Madre Moreno never came again to my house, but always seemed to take an interest in me, who, when I reached an age when I could be trusted away from the garden, would wander with her through the woods while she was gathering her herbs, and from her I learned much that was of great benefit to me in after years. After my return from Mexico, we greeted in friendly manner, and she seemed to take great pleasure in my company.
I never approached the ruin without a strange foreboding of something terrible about to happen, which always disappeared after I had been there a while and the charming beauty of the quiet spot had turned my thoughts into pleasanter channels; perhaps the feeling of fear was attributable to the stories I had heard during childhood, and had never outgrown.
One day I saw Madre Moreno's red cloak showing out brightly from behind the rank growths of nightshade, the tenderer leaves of which she seemed to be carefully gathering. She was muttering to herself words unintelligible to me, and did not seem to notice me, although I stood for a long time very near where she was at work.
"Good morning, Madre; you are very busy to-day," I said, after a while. She looked up, nodding in a friendly way, but not answering, while she continued her jargon as she carefully laid in the basket the oval-shaped, pointed leaves. As I drew nearer I noticed for the first time that it was not the common nightshade, which grew wild about the country, but was the atropa, a plant not indigenous to California. It was in flower; the bell-shaped blossoms, of a dead, violet-brown colour, with the green leaves about them, made a disagreeable combination seldom seen in any of nature's pictures.
When she had completely filled her basket she turned to me and spoke: "I am glad to see thee, Carlos, for it has been long since we have met, and I began to think that thou hadst forgotten thy old friend, or, perhaps, hadst learned all about flowers and herbs, so that she could teach thee no more."
"No, Madre; I shall never know so much about them as you do. I can learn their names and values only, while you put them all to so many good uses," I answered. "What do you do with the leaves you have just gathered?

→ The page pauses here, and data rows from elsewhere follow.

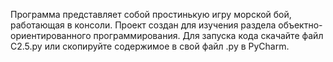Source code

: Программа представляет собой простинькую игру морской бой, работающая в консоли.
Проект создан для изучения раздела объектно-ориентированного программирования.
Для запуска кода скачайте файл С2.5.ру или скопируйте содержимое в свой файл .ру в PyCharm.
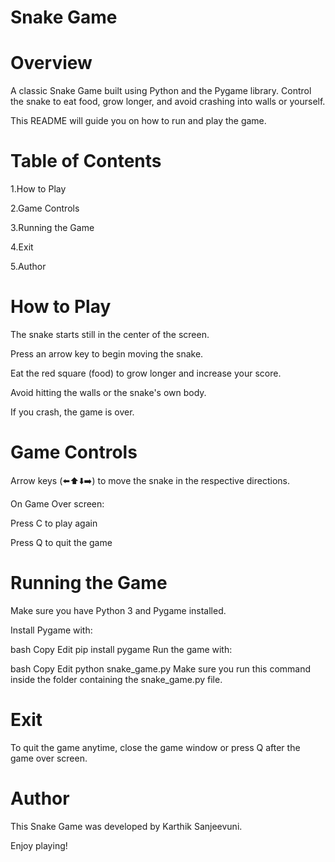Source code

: # Snake Game


# Overview

A classic Snake Game built using Python and the Pygame library. Control the snake to eat food, grow longer, and avoid crashing into walls or yourself.

This README will guide you on how to run and play the game.

# Table of Contents

1.How to Play

2.Game Controls

3.Running the Game

4.Exit

5.Author

# How to Play

The snake starts still in the center of the screen.

Press an arrow key to begin moving the snake.

Eat the red square (food) to grow longer and increase your score.

Avoid hitting the walls or the snake's own body.

If you crash, the game is over.

# Game Controls

Arrow keys (⬅️⬆️⬇️➡️) to move the snake in the respective directions.

On Game Over screen:

Press C to play again

Press Q to quit the game

# Running the Game

Make sure you have Python 3 and Pygame installed.

Install Pygame with:

bash
Copy
Edit
pip install pygame
Run the game with:

bash
Copy
Edit
python snake_game.py
Make sure you run this command inside the folder containing the snake_game.py file.

# Exit

To quit the game anytime, close the game window or press Q after the game over screen.

# Author

This Snake Game was developed by Karthik Sanjeevuni.

Enjoy playing!
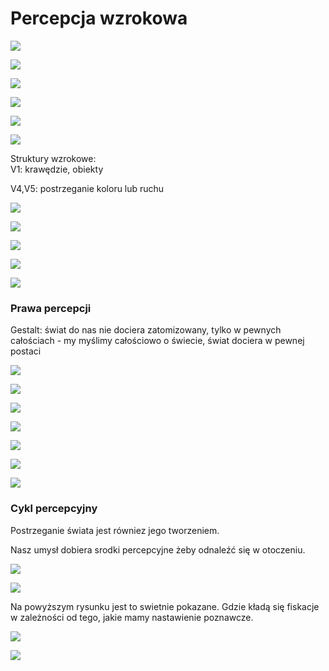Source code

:# Percepcja wzrokowa

![](../.gitbook/assets/zrzut-ekranu-2020-02-29-o-17.25.54.png)

![](../.gitbook/assets/zrzut-ekranu-2020-02-29-o-17.27.15.png)

![](../.gitbook/assets/zrzut-ekranu-2020-02-29-o-17.27.50.png)

![](../.gitbook/assets/zrzut-ekranu-2020-02-29-o-17.28.09.png)

![](../.gitbook/assets/zrzut-ekranu-2020-02-29-o-17.29.26.png)

![](../.gitbook/assets/zrzut-ekranu-2020-02-29-o-17.30.12.png)

Struktury wzrokowe:  
V1: krawędzie, obiekty

V4,V5: postrzeganie koloru lub ruchu

![](../.gitbook/assets/zrzut-ekranu-2020-02-29-o-17.31.31.png)

![](../.gitbook/assets/zrzut-ekranu-2020-02-29-o-17.32.17.png)

![](../.gitbook/assets/zrzut-ekranu-2020-02-29-o-17.34.26.png)

![](../.gitbook/assets/zrzut-ekranu-2020-02-29-o-17.34.57.png)

![](../.gitbook/assets/zrzut-ekranu-2020-02-29-o-17.35.39.png)

### Prawa percepcji

Gestalt: świat do nas nie dociera zatomizowany, tylko w pewnych całościach - my myślimy całościowo o świecie, świat dociera w pewnej postaci

![](../.gitbook/assets/zrzut-ekranu-2020-02-29-o-17.43.34.png)

![](../.gitbook/assets/zrzut-ekranu-2020-02-29-o-17.45.47.png)

![](../.gitbook/assets/zrzut-ekranu-2020-02-29-o-17.47.47.png)

![](../.gitbook/assets/zrzut-ekranu-2020-02-29-o-17.49.05.png)

![](../.gitbook/assets/zrzut-ekranu-2020-02-29-o-17.49.25.png)

![](../.gitbook/assets/zrzut-ekranu-2020-02-29-o-17.49.56.png)

![](../.gitbook/assets/zrzut-ekranu-2020-02-29-o-17.50.24.png)

### Cykl percepcyjny

Postrzeganie świata jest równiez jego tworzeniem.

Nasz umysł dobiera srodki percepcyjne żeby odnaleźć się w otoczeniu.

![](../.gitbook/assets/zrzut-ekranu-2020-02-29-o-17.54.15.png)

![](../.gitbook/assets/zrzut-ekranu-2020-02-29-o-17.55.33.png)

Na powyższym rysunku jest to swietnie pokazane. Gdzie kładą się fiskacje w zależności od tego, jakie mamy nastawienie poznawcze.

![](../.gitbook/assets/zrzut-ekranu-2020-02-29-o-17.57.21.png)

![](../.gitbook/assets/zrzut-ekranu-2020-02-29-o-17.58.54.png)

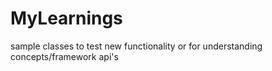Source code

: # MyLearnings
sample classes to test new functionality or for understanding concepts/framework api's

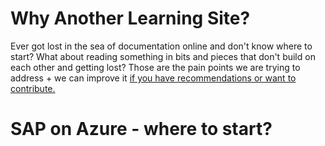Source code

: # Why Another Learning Site?

Ever got lost in the sea of documentation online and don't know where to start? What about reading something in bits and pieces that don't build on each other and getting lost? Those are the pain points we are trying to address + we can improve it [if you have recommendations or want to contribute.](https://github.com/SAPonMicrosoftAzure/SAP-on-Azure-Info/issues) 


# SAP on Azure - where to start?




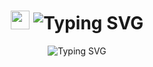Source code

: <h1 align="center">
<img src="https://media.giphy.com/media/hvRJCLFzcasrR4ia7z/giphy.gif" width="30"> <img src="https://readme-typing-svg.demolab.com?font=Sigmar&size=35&duration=2000&pause=800&color=FCFCFC&center=true&vCenter=true&repeat=false&width=435&lines=Hey%2C+I'm+John+" alt="Typing SVG"/>
</h1>

<p align="center">
  <img src="https://readme-typing-svg.demolab.com?font=Sigmar&size=25&duration=3000&pause=1500&color=3DA9FC&center=true&vCenter=true&width=435&lines=Front-end+Dev;UI%2FUX+Designer;Self-directed+Learner;Always+Learning" alt="Typing SVG" align="center"/>
</p>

They are very poisonous, and you should wash your hands well after touching them, and especially after getting the juice on your fingers!"
"But thou knowest poison makes little difference with one like me, who hath a charmed life," replied Madre Moreno, as she handed me the basket to carry while she nimbly stepped from stone to stone and climbed out of the hollow, here and there startling a snake or lizard that lay in the sunshine.
"It is well done!" she abruptly said, and looking at me, burst into a fit of laughter which was so spontaneous and hearty that I joined with her, though I knew not at what I was laughing. My own laugh sounded strangely, however, and seemed to me to echo with another tone from the vine-covered walls as if some one were there, and like Madre Moreno, were also laughing at me. I stopped suddenly, and I felt my face change colour, and the same awe which I so often felt when about the ruined house came upon me with a force I had never known before; I trembled as I stood there beside this strange woman, who laughed louder and louder, striking her little hands together in seeming ecstacy, while the sounds echoed and re-echoed among the fig trees and heaps of stones, yet seeming all the time less like echoes than like the voices of innumerable, invisible creatures darting everywhere about the grove. The place grew darker, for clouds just then obscured the sun and covered the hills beyond Tamalpais. Madre Moreno came nearer to me and touched my forehead. . . . . . . . . Suddenly the sun shown bright as ever upon the fig and olive trees and gleamed from thousands of silver drops hanging from every leaf; the snakes and lizards lay quietly upon the steaming rocks and half burnt beams, while the rank vegetation sent forth a sweet scent of green life.
"Why do you laugh at me, Madre?" I asked.
"Only, Carlos," she answered, "because it is so odd to see thee carrying the old witch's basket with all the charms and thou knowing nothing about it all; oh it is very odd!" and the Madre laughed again. "The storm has gone over," she continued, "I feared it would last long, but winter is almost gone, and it passed without much rain falling here."